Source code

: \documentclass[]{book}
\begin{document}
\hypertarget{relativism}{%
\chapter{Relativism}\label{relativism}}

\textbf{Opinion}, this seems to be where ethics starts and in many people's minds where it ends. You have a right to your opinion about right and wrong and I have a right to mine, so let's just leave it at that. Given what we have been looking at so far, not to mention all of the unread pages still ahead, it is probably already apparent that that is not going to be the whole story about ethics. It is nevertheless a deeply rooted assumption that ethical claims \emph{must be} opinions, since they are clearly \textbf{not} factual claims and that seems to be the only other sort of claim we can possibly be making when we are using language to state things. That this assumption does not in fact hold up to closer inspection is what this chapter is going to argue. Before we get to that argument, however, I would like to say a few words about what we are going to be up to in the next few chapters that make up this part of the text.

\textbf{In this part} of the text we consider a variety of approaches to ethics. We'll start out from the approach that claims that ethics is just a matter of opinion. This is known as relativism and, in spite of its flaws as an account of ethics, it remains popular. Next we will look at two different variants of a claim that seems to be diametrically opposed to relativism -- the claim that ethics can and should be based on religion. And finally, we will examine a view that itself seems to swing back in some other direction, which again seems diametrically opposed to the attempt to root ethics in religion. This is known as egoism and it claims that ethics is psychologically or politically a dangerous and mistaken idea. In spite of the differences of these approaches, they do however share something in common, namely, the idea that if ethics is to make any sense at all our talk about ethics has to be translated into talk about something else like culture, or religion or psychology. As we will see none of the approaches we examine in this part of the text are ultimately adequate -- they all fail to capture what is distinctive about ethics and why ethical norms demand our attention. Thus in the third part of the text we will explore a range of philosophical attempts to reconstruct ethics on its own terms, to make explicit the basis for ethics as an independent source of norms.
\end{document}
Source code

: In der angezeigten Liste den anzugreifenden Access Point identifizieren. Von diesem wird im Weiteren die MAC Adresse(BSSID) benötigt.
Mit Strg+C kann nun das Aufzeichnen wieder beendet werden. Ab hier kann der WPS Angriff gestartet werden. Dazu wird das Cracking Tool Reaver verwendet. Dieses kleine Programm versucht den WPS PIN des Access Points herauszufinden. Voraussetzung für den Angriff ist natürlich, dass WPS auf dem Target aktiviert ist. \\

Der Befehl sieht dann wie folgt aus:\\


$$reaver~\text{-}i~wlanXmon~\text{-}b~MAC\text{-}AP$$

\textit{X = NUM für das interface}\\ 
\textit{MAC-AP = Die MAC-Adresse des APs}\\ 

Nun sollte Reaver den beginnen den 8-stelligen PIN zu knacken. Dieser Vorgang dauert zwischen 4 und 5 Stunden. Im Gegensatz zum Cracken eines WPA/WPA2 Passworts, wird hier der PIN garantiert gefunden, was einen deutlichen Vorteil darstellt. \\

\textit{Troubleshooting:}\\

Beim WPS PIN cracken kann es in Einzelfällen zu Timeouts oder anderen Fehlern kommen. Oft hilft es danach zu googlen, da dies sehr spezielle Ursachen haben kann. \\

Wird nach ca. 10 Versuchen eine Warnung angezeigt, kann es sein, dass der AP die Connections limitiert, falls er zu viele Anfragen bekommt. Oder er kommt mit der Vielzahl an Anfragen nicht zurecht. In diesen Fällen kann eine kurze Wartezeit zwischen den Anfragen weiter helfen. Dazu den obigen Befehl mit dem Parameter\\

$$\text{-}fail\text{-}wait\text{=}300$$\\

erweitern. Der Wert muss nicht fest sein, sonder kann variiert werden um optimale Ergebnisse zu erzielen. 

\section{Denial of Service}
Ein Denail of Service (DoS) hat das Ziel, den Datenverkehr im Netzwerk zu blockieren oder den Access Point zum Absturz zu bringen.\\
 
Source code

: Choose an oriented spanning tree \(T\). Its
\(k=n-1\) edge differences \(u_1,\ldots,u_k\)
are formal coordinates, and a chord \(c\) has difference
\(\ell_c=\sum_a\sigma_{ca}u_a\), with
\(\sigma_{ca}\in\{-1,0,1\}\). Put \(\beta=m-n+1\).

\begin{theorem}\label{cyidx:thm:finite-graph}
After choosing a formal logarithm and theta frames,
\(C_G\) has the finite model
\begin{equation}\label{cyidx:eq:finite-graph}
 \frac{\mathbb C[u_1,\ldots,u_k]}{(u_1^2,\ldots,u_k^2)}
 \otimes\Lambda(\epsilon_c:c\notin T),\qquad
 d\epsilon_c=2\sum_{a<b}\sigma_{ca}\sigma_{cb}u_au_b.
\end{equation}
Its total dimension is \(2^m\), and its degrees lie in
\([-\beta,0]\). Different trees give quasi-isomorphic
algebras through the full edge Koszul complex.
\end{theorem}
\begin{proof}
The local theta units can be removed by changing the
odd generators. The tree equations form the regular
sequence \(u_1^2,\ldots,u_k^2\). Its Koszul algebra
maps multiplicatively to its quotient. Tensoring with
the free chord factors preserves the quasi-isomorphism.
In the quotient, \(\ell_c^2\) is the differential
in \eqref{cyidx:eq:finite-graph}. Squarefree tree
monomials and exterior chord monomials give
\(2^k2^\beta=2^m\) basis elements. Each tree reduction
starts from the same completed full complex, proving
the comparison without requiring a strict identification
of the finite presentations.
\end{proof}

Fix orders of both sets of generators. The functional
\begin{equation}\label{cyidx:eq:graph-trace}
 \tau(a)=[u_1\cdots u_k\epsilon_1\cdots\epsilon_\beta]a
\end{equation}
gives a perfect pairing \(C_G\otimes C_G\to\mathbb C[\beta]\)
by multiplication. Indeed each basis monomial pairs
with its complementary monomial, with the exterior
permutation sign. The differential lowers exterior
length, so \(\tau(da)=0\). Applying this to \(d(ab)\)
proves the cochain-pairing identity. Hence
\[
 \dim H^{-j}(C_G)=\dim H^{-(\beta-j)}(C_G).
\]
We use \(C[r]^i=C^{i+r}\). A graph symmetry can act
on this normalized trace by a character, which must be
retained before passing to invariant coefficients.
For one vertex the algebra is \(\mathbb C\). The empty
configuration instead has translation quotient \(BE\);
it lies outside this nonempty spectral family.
=-=-=-=-=
▶ _Problem statement_: Once you have located every line with the word "nicht" in the material above, list those lines.

▶ _Task response_:
Wird nach ca. 10 Versuchen eine Warnung angezeigt, kann es sein, dass der AP die Connections limitiert, falls er zu viele Anfragen bekommt. Oder er kommt mit der Vielzahl an Anfragen nicht zurecht. In diesen Fällen kann eine kurze Wartezeit zwischen den Anfragen weiter helfen. Dazu den obigen Befehl mit dem Parameter\\
erweitern. Der Wert muss nicht fest sein, sonder kann variiert werden um optimale Ergebnisse zu erzielen. 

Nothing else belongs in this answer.